= Factual return (Guantanamo) =

Factual returns are documents a government has to file in response to habeas corpus petitions.
Habeas corpus is a legal tool in the English tradition of justice, dating back to Magna Carta, prohibiting arbitrary arrest and detention. Captives are entitled to file a writ of habeas corpus before a judge, requiring the state to offer a justification for his or her detention.

== Guantanamo factual returns ==
On 18 November 2008 Gordon R. England, the Deputy Secretary of Defense file an affidavit in which he attempted to explain why the Bush administration was not complying with the Supreme Court's ruling in Boumediene v. Bush that Guantanamo captives were entitled to a prompt review of their status.

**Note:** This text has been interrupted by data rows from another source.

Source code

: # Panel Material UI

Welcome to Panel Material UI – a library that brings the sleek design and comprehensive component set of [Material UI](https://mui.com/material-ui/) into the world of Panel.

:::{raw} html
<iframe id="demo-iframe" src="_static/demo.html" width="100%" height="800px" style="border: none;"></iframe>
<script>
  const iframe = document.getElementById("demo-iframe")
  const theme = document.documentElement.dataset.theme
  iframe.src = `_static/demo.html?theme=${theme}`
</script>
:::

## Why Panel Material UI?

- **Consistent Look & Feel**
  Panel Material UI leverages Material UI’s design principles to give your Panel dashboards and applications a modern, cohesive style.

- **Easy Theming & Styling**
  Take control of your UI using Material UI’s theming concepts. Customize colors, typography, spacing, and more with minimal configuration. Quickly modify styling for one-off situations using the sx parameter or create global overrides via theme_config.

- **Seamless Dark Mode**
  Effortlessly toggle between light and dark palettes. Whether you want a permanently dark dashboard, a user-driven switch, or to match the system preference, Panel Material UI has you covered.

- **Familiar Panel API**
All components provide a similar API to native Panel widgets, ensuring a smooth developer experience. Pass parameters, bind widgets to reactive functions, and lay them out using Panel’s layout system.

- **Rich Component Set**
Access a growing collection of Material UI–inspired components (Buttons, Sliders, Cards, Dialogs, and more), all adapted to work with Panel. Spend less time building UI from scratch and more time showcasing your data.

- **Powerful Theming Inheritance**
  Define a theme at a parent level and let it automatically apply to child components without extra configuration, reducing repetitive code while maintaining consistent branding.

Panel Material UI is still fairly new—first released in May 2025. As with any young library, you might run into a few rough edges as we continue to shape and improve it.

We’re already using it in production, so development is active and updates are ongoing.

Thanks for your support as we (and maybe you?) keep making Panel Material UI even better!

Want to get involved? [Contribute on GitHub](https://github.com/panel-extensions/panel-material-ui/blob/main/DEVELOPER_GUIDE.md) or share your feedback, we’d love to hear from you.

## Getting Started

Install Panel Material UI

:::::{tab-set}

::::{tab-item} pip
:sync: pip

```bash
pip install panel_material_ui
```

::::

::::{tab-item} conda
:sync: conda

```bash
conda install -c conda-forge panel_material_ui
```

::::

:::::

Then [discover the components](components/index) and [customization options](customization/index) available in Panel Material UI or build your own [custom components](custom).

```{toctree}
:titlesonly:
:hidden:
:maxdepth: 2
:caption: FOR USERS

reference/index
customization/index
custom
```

The factual return is supposed to include the information presented to the captives during their Combatant Status Review Tribunals and their annual Administrative Review Board hearings; the classified information that was presented to the officers who reviewed their status, but withheld from the captives, and the underlying information on which the original allegations were based.

The officers who sat on the CSR Tribunals and annual Review hearings weren't authorized to challenge the credibility of the allegations presented to them. But the Judicial Branch has insisted on viewing the actual evidence on which the allegations were based.

In the fall of 2007, the Department of Justice explained it could not produce the evidence on the allegations used to justify the captives' detention, because it had not preserved that evidence.

The Executive branch was expected to file fifty factual returns per month, starting in August 2008.
But by March 2009 only 100 had been filed.
The Executive branch was arguing that even the unclassified versions of the returns should be withheld from the public.

On June 1, 2009, Thomas F. Hogan, the Judge coordinating the Guantanamo habeas petitions, ordered that the executive branch had to make the unclassified factual returns public.
He ruled that permission to withhold this information had only been temporary, to allow the documents to be checked to see if they contained classified information.